* [Your instructions] An exact copy of every entry below is required, and no picture may appear in it.

* [Provided entries]
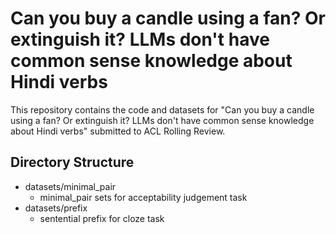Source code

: # Can you buy a candle using a fan? Or extinguish it? LLMs don't have common sense knowledge about Hindi verbs
This repository contains the code and datasets for "Can you buy a candle using a fan? Or extinguish it? LLMs don't have common sense knowledge about Hindi verbs" submitted to ACL Rolling Review.

## Directory Structure
* datasets/minimal_pair
  * minimal_pair sets for acceptability judgement task
* datasets/prefix
  * sentential prefix for cloze task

* [Response area]
Source code

: # Can you buy a candle using a fan? Or extinguish it? LLMs don't have common sense knowledge about Hindi verbs
This repository contains the code and datasets for "Can you buy a candle using a fan? Or extinguish it? LLMs don't have common sense knowledge about Hindi verbs" submitted to ACL Rolling Review.

## Directory Structure
* datasets/minimal_pair
  * minimal_pair sets for acceptability judgement task
* datasets/prefix
  * sentential prefix for cloze task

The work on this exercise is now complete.